§ **Exercise brief**
Reproduce the listing below in full and exactly; no pictures belong in the copy.

────────────────

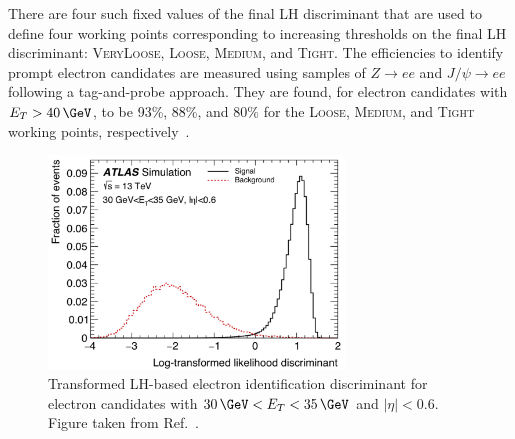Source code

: There are four such fixed values of the final LH discriminant that are used to define
four working points corresponding to increasing thresholds on the final LH discriminant:
\textsc{VeryLoose}, \textsc{Loose}, \textsc{Medium}, and \textsc{Tight}.
The efficiencies to identify prompt electron candidates are measured using samples of $Z\rightarrow ee$ and
$J/\psi \rightarrow ee$ following a tag-and-probe approach.
They are found, for electron candidates with $E_T > 40\,\GeV$,
to be 93\%, 88\%, and 80\% for the \textsc{Loose}, \textsc{Medium}, and \textsc{Tight} working points, respectively~\cite{Aad:2019tso}.

\begin{figure}[!htb]
    \begin{center}
    \includegraphics[width=0.7\textwidth]{figures/chapter3/egamma/egamma_lh_discriminant}
    \caption{
        Transformed LH-based electron identification discriminant for electron candidates
        with $30\,\GeV < E_T < 35\,\GeV$ and $\lvert \eta \rvert < 0.6$.
        Figure taken from Ref.~\cite{Aaboud:2657964}.
    }
    \label{fig:egamma_lh_discriminant}
    \end{center}
\end{figure}


\FloatBarrier

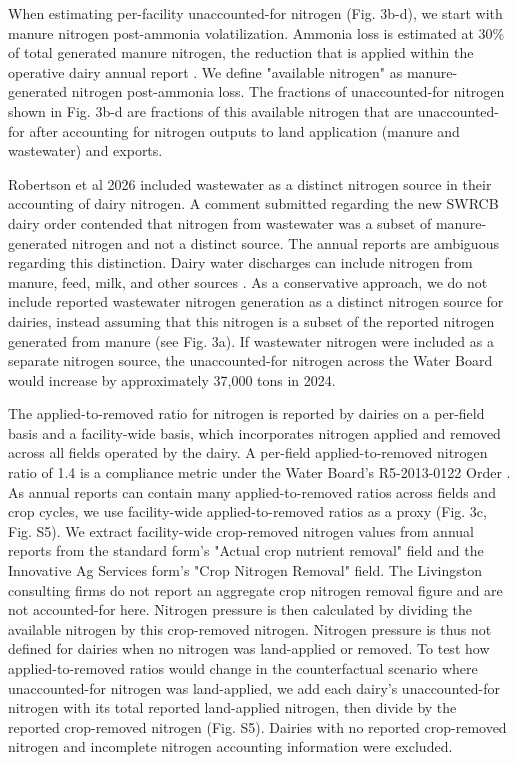 \documentclass{iopjournal}
\begin{document}
When estimating per-facility unaccounted-for nitrogen (Fig. 3b-d), we start with manure nitrogen post-ammonia volatilization. Ammonia loss is estimated at 30\% of total generated manure nitrogen, the reduction that is applied within the operative dairy annual report \cite{CVRWQCB_2013_Order}. We define "available nitrogen" as manure-generated nitrogen post-ammonia loss. The fractions of unaccounted-for nitrogen shown in Fig. 3b-d are fractions of this available nitrogen that are unaccounted-for after accounting for nitrogen outputs to land application (manure and wastewater) and exports.

Robertson et al 2026 \cite{Robertson_2026} included wastewater as a distinct nitrogen source in their accounting of dairy nitrogen. A comment \cite{Dairy_Order_Comments_2026} submitted regarding the new SWRCB dairy order \cite{SWRCB_2026_Order} contended that nitrogen from wastewater was a subset of manure-generated nitrogen and not a distinct source. The annual reports are ambiguous regarding this distinction. Dairy water discharges can include nitrogen from manure, feed, milk, and other sources \cite{SWRCB_2026_Order, USDA_2008, Ali_2006}. As a conservative approach, we do not include reported wastewater nitrogen generation as a distinct nitrogen source for dairies, instead assuming that this nitrogen is a subset of the reported nitrogen generated from manure (see Fig. 3a). If wastewater nitrogen were included as a separate nitrogen source, the unaccounted-for nitrogen across the Water Board would increase by approximately 37,000 tons in 2024.

The applied-to-removed ratio for nitrogen is reported by dairies on a per-field basis and a facility-wide basis, which incorporates nitrogen applied and removed across all fields operated by the dairy. A per-field applied-to-removed nitrogen ratio of 1.4 is a compliance metric under the Water Board's R5-2013-0122 Order \cite{CVRWQCB_2013_Order}. As annual reports can contain many applied-to-removed ratios across fields and crop cycles, we use facility-wide applied-to-removed ratios as a proxy (Fig. 3c, Fig. S5). We extract facility-wide crop-removed nitrogen values from annual reports from the standard form's "Actual crop nutrient removal" field and the Innovative Ag Services form's "Crop Nitrogen Removal" field. The Livingston consulting firms do not report an aggregate crop nitrogen removal figure and are not accounted-for here. Nitrogen pressure is then calculated by dividing the available nitrogen by this crop-removed nitrogen. Nitrogen pressure is thus not defined for dairies when no nitrogen was land-applied or removed. To test how applied-to-removed ratios would change in the counterfactual scenario where unaccounted-for nitrogen was land-applied, we add each dairy's unaccounted-for nitrogen with its total reported land-applied nitrogen, then divide by the reported crop-removed nitrogen (Fig. S5). Dairies with no reported crop-removed nitrogen and incomplete nitrogen accounting information were excluded.
\end{document}
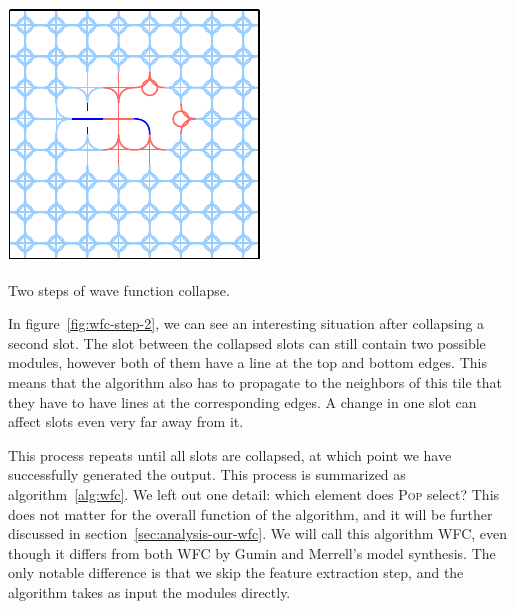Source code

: \begin{center}
\begin{minipage}{.31\textwidth}
         \label{fig:wfc-step-1}
    \end{minipage}%
    \begin{minipage}{.31\textwidth}
        \centering
        \includegraphics[width=0.95\linewidth]{img/WFC step 2.pdf}
         \label{fig:wfc-step-2}
    \end{minipage}
    \caption{Two steps of wave function collapse.}
    \label{fig:wfc-steps}
\end{center}

In figure~\ref{fig:wfc-step-2}, we can see an interesting situation after collapsing a second slot.
The slot between the collapsed slots can still contain two possible modules, however both of them have a line at the top and bottom edges.
This means that the algorithm also has to propagate to the neighbors of this tile that they have to have lines at the corresponding edges.
A change in one slot can affect slots even very far away from it.

This process repeats until all slots are collapsed, at which point we have successfully generated the output.
This process is summarized as algorithm~\ref{alg:wfc}.
We left out one detail: which element does \textsc{Pop} select?
This does not matter for the overall function of the algorithm, and it will be further discussed in section~\ref{sec:analysis-our-wfc}.
We will call this algorithm WFC, even though it differs from both WFC by Gumin and Merrell's model synthesis.
The only notable difference is that we skip the feature extraction step, and the algorithm takes as input the modules directly.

────────────────

§ **Output of the exercise**
Source code

: There are four such fixed values of the final LH discriminant that are used to define
four working points corresponding to increasing thresholds on the final LH discriminant:
\textsc{VeryLoose}, \textsc{Loose}, \textsc{Medium}, and \textsc{Tight}.
The efficiencies to identify prompt electron candidates are measured using samples of $Z\rightarrow ee$ and
$J/\psi \rightarrow ee$ following a tag-and-probe approach.
They are found, for electron candidates with $E_T > 40\,\GeV$,
to be 93\%, 88\%, and 80\% for the \textsc{Loose}, \textsc{Medium}, and \textsc{Tight} working points, respectively~\cite{Aad:2019tso}.

\begin{figure}[!htb]
    \begin{center}
    \includegraphics[width=0.7\textwidth]{figures/chapter3/egamma/egamma_lh_discriminant}
    \caption{
        Transformed LH-based electron identification discriminant for electron candidates
        with $30\,\GeV < E_T < 35\,\GeV$ and $\lvert \eta \rvert < 0.6$.
        Figure taken from Ref.~\cite{Aaboud:2657964}.
    }
    \label{fig:egamma_lh_discriminant}
    \end{center}
\end{figure}


\FloatBarrier

 \documentclass{iopjournal}
\begin{document}
When estimating per-facility unaccounted-for nitrogen (Fig. 3b-d), we start with manure nitrogen post-ammonia volatilization. Ammonia loss is estimated at 30\% of total generated manure nitrogen, the reduction that is applied within the operative dairy annual report \cite{CVRWQCB_2013_Order}. We define "available nitrogen" as manure-generated nitrogen post-ammonia loss. The fractions of unaccounted-for nitrogen shown in Fig. 3b-d are fractions of this available nitrogen that are unaccounted-for after accounting for nitrogen outputs to land application (manure and wastewater) and exports.

Robertson et al 2026 \cite{Robertson_2026} included wastewater as a distinct nitrogen source in their accounting of dairy nitrogen. A comment \cite{Dairy_Order_Comments_2026} submitted regarding the new SWRCB dairy order \cite{SWRCB_2026_Order} contended that nitrogen from wastewater was a subset of manure-generated nitrogen and not a distinct source. The annual reports are ambiguous regarding this distinction. Dairy water discharges can include nitrogen from manure, feed, milk, and other sources \cite{SWRCB_2026_Order, USDA_2008, Ali_2006}. As a conservative approach, we do not include reported wastewater nitrogen generation as a distinct nitrogen source for dairies, instead assuming that this nitrogen is a subset of the reported nitrogen generated from manure (see Fig. 3a). If wastewater nitrogen were included as a separate nitrogen source, the unaccounted-for nitrogen across the Water Board would increase by approximately 37,000 tons in 2024.

The applied-to-removed ratio for nitrogen is reported by dairies on a per-field basis and a facility-wide basis, which incorporates nitrogen applied and removed across all fields operated by the dairy. A per-field applied-to-removed nitrogen ratio of 1.4 is a compliance metric under the Water Board's R5-2013-0122 Order \cite{CVRWQCB_2013_Order}. As annual reports can contain many applied-to-removed ratios across fields and crop cycles, we use facility-wide applied-to-removed ratios as a proxy (Fig. 3c, Fig. S5). We extract facility-wide crop-removed nitrogen values from annual reports from the standard form's "Actual crop nutrient removal" field and the Innovative Ag Services form's "Crop Nitrogen Removal" field. The Livingston consulting firms do not report an aggregate crop nitrogen removal figure and are not accounted-for here. Nitrogen pressure is then calculated by dividing the available nitrogen by this crop-removed nitrogen. Nitrogen pressure is thus not defined for dairies when no nitrogen was land-applied or removed. To test how applied-to-removed ratios would change in the counterfactual scenario where unaccounted-for nitrogen was land-applied, we add each dairy's unaccounted-for nitrogen with its total reported land-applied nitrogen, then divide by the reported crop-removed nitrogen (Fig. S5). Dairies with no reported crop-removed nitrogen and incomplete nitrogen accounting information were excluded.
\end{document}
Source code

: \begin{center}
\begin{minipage}{.31\textwidth}
         \label{fig:wfc-step-1}
    \end{minipage}%
    \begin{minipage}{.31\textwidth}
        \centering
        \includegraphics[width=0.95\linewidth]{img/WFC step 2.pdf}
         \label{fig:wfc-step-2}
    \end{minipage}
    \caption{Two steps of wave function collapse.}
    \label{fig:wfc-steps}
\end{center}

In figure~\ref{fig:wfc-step-2}, we can see an interesting situation after collapsing a second slot.
The slot between the collapsed slots can still contain two possible modules, however both of them have a line at the top and bottom edges.
This means that the algorithm also has to propagate to the neighbors of this tile that they have to have lines at the corresponding edges.
A change in one slot can affect slots even very far away from it.

This process repeats until all slots are collapsed, at which point we have successfully generated the output.
This process is summarized as algorithm~\ref{alg:wfc}.
We left out one detail: which element does \textsc{Pop} select?
This does not matter for the overall function of the algorithm, and it will be further discussed in section~\ref{sec:analysis-our-wfc}.
We will call this algorithm WFC, even though it differs from both WFC by Gumin and Merrell's model synthesis.
The only notable difference is that we skip the feature extraction step, and the algorithm takes as input the modules directly.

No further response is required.